> Your goal:
Without changing anything, output the records below.

● ● ●

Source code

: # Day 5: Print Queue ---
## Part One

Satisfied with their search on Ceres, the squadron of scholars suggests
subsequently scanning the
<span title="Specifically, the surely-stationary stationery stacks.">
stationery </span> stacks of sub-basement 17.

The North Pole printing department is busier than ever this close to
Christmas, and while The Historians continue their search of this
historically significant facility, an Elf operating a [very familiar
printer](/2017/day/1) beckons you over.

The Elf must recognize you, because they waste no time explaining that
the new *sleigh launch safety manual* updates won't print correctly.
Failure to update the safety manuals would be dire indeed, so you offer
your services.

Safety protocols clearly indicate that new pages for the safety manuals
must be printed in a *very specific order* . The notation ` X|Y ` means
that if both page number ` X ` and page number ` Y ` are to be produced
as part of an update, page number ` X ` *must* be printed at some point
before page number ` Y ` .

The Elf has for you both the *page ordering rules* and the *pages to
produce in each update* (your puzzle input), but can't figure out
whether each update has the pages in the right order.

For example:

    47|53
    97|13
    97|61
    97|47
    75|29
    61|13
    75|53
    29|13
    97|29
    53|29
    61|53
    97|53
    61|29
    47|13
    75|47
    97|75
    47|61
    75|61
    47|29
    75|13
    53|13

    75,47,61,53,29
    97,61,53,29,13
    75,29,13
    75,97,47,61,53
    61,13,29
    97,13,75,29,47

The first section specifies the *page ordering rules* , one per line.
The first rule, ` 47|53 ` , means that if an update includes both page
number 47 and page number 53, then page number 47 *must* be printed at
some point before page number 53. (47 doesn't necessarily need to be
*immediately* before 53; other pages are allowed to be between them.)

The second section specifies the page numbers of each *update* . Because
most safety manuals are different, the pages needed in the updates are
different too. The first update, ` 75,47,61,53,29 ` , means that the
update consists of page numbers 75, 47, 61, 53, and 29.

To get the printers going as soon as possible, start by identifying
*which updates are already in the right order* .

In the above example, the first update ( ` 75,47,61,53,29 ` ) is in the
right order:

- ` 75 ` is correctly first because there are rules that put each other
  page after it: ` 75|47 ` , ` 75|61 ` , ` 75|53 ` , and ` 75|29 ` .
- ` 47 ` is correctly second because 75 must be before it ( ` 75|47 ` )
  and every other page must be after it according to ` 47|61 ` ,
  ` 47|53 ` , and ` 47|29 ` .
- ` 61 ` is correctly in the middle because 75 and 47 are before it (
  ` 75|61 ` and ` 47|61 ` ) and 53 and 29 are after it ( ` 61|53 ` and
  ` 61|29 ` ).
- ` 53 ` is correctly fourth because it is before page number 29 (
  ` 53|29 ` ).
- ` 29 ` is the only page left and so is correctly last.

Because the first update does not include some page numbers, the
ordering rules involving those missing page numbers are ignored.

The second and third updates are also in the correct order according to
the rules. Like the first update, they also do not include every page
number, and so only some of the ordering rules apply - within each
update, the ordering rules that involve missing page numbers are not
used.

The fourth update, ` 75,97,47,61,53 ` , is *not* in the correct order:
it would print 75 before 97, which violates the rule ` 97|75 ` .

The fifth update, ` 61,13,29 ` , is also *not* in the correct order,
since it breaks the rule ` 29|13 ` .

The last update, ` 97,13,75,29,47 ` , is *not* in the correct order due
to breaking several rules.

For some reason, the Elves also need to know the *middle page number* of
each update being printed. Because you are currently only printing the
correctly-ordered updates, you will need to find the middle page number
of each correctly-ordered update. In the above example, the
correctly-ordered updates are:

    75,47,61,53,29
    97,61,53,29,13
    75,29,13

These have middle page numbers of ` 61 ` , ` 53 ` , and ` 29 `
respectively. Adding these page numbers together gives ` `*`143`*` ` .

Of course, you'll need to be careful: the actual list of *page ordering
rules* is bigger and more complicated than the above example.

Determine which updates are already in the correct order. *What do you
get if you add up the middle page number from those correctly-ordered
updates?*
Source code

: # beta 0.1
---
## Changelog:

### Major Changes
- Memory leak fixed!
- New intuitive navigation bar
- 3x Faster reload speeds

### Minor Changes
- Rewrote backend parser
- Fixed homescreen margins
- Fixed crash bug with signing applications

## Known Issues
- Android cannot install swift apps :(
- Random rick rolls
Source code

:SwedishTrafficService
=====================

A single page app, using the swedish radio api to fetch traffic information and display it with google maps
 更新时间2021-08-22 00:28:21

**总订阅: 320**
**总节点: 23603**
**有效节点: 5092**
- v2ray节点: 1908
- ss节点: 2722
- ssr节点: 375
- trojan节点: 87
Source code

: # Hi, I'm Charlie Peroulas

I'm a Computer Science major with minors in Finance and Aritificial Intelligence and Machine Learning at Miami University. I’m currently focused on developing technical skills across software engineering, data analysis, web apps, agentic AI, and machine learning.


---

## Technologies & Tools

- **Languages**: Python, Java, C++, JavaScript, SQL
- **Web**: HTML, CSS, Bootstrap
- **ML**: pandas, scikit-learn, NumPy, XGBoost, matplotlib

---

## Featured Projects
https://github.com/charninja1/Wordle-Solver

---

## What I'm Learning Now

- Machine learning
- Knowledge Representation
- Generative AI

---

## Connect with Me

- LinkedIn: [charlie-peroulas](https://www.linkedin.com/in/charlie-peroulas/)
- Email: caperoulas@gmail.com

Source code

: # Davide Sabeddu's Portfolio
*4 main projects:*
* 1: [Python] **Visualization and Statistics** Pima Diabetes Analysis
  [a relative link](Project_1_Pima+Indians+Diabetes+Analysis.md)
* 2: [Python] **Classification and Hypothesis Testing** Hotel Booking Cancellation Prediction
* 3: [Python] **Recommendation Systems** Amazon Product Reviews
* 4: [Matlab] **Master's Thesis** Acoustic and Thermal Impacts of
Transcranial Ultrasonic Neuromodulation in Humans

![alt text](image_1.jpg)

● ● ●

> Response to the task:
Source code

: # Day 5: Print Queue ---
## Part One

Satisfied with their search on Ceres, the squadron of scholars suggests
subsequently scanning the
<span title="Specifically, the surely-stationary stationery stacks.">
stationery </span> stacks of sub-basement 17.

The North Pole printing department is busier than ever this close to
Christmas, and while The Historians continue their search of this
historically significant facility, an Elf operating a [very familiar
printer](/2017/day/1) beckons you over.

The Elf must recognize you, because they waste no time explaining that
the new *sleigh launch safety manual* updates won't print correctly.
Failure to update the safety manuals would be dire indeed, so you offer
your services.

Safety protocols clearly indicate that new pages for the safety manuals
must be printed in a *very specific order* . The notation ` X|Y ` means
that if both page number ` X ` and page number ` Y ` are to be produced
as part of an update, page number ` X ` *must* be printed at some point
before page number ` Y ` .

The Elf has for you both the *page ordering rules* and the *pages to
produce in each update* (your puzzle input), but can't figure out
whether each update has the pages in the right order.

For example:

    47|53
    97|13
    97|61
    97|47
    75|29
    61|13
    75|53
    29|13
    97|29
    53|29
    61|53
    97|53
    61|29
    47|13
    75|47
    97|75
    47|61
    75|61
    47|29
    75|13
    53|13

    75,47,61,53,29
    97,61,53,29,13
    75,29,13
    75,97,47,61,53
    61,13,29
    97,13,75,29,47

The first section specifies the *page ordering rules* , one per line.
The first rule, ` 47|53 ` , means that if an update includes both page
number 47 and page number 53, then page number 47 *must* be printed at
some point before page number 53. (47 doesn't necessarily need to be
*immediately* before 53; other pages are allowed to be between them.)

The second section specifies the page numbers of each *update* . Because
most safety manuals are different, the pages needed in the updates are
different too. The first update, ` 75,47,61,53,29 ` , means that the
update consists of page numbers 75, 47, 61, 53, and 29.

To get the printers going as soon as possible, start by identifying
*which updates are already in the right order* .

In the above example, the first update ( ` 75,47,61,53,29 ` ) is in the
right order:

- ` 75 ` is correctly first because there are rules that put each other
  page after it: ` 75|47 ` , ` 75|61 ` , ` 75|53 ` , and ` 75|29 ` .
- ` 47 ` is correctly second because 75 must be before it ( ` 75|47 ` )
  and every other page must be after it according to ` 47|61 ` ,
  ` 47|53 ` , and ` 47|29 ` .
- ` 61 ` is correctly in the middle because 75 and 47 are before it (
  ` 75|61 ` and ` 47|61 ` ) and 53 and 29 are after it ( ` 61|53 ` and
  ` 61|29 ` ).
- ` 53 ` is correctly fourth because it is before page number 29 (
  ` 53|29 ` ).
- ` 29 ` is the only page left and so is correctly last.

Because the first update does not include some page numbers, the
ordering rules involving those missing page numbers are ignored.

The second and third updates are also in the correct order according to
the rules. Like the first update, they also do not include every page
number, and so only some of the ordering rules apply - within each
update, the ordering rules that involve missing page numbers are not
used.

The fourth update, ` 75,97,47,61,53 ` , is *not* in the correct order:
it would print 75 before 97, which violates the rule ` 97|75 ` .

The fifth update, ` 61,13,29 ` , is also *not* in the correct order,
since it breaks the rule ` 29|13 ` .

The last update, ` 97,13,75,29,47 ` , is *not* in the correct order due
to breaking several rules.

For some reason, the Elves also need to know the *middle page number* of
each update being printed. Because you are currently only printing the
correctly-ordered updates, you will need to find the middle page number
of each correctly-ordered update. In the above example, the
correctly-ordered updates are:

    75,47,61,53,29
    97,61,53,29,13
    75,29,13

These have middle page numbers of ` 61 ` , ` 53 ` , and ` 29 `
respectively. Adding these page numbers together gives ` `*`143`*` ` .

Of course, you'll need to be careful: the actual list of *page ordering
rules* is bigger and more complicated than the above example.

Determine which updates are already in the correct order. *What do you
get if you add up the middle page number from those correctly-ordered
updates?*
Source code

: # beta 0.1
---
## Changelog:

### Major Changes
- Memory leak fixed!
- New intuitive navigation bar
- 3x Faster reload speeds

### Minor Changes
- Rewrote backend parser
- Fixed homescreen margins
- Fixed crash bug with signing applications

## Known Issues
- Android cannot install swift apps :(
- Random rick rolls
Source code

:SwedishTrafficService
=====================

A single page app, using the swedish radio api to fetch traffic information and display it with google maps
 更新时间2021-08-22 00:28:21

**总订阅: 320**
**总节点: 23603**
**有效节点: 5092**
- v2ray节点: 1908
- ss节点: 2722
- ssr节点: 375
- trojan节点: 87
Source code

: # Hi, I'm Charlie Peroulas

I'm a Computer Science major with minors in Finance and Aritificial Intelligence and Machine Learning at Miami University. I’m currently focused on developing technical skills across software engineering, data analysis, web apps, agentic AI, and machine learning.


---

## Technologies & Tools

- **Languages**: Python, Java, C++, JavaScript, SQL
- **Web**: HTML, CSS, Bootstrap
- **ML**: pandas, scikit-learn, NumPy, XGBoost, matplotlib

---

## Featured Projects
https://github.com/charninja1/Wordle-Solver

---

## What I'm Learning Now

- Machine learning
- Knowledge Representation
- Generative AI

---

## Connect with Me

- LinkedIn: [charlie-peroulas](https://www.linkedin.com/in/charlie-peroulas/)
- Email: caperoulas@gmail.com

Source code

: # Davide Sabeddu's Portfolio
*4 main projects:*
* 1: [Python] **Visualization and Statistics** Pima Diabetes Analysis
  [a relative link](Project_1_Pima+Indians+Diabetes+Analysis.md)
* 2: [Python] **Classification and Hypothesis Testing** Hotel Booking Cancellation Prediction
* 3: [Python] **Recommendation Systems** Amazon Product Reviews
* 4: [Matlab] **Master's Thesis** Acoustic and Thermal Impacts of
Transcranial Ultrasonic Neuromodulation in Humans

![alt text](image_1.jpg)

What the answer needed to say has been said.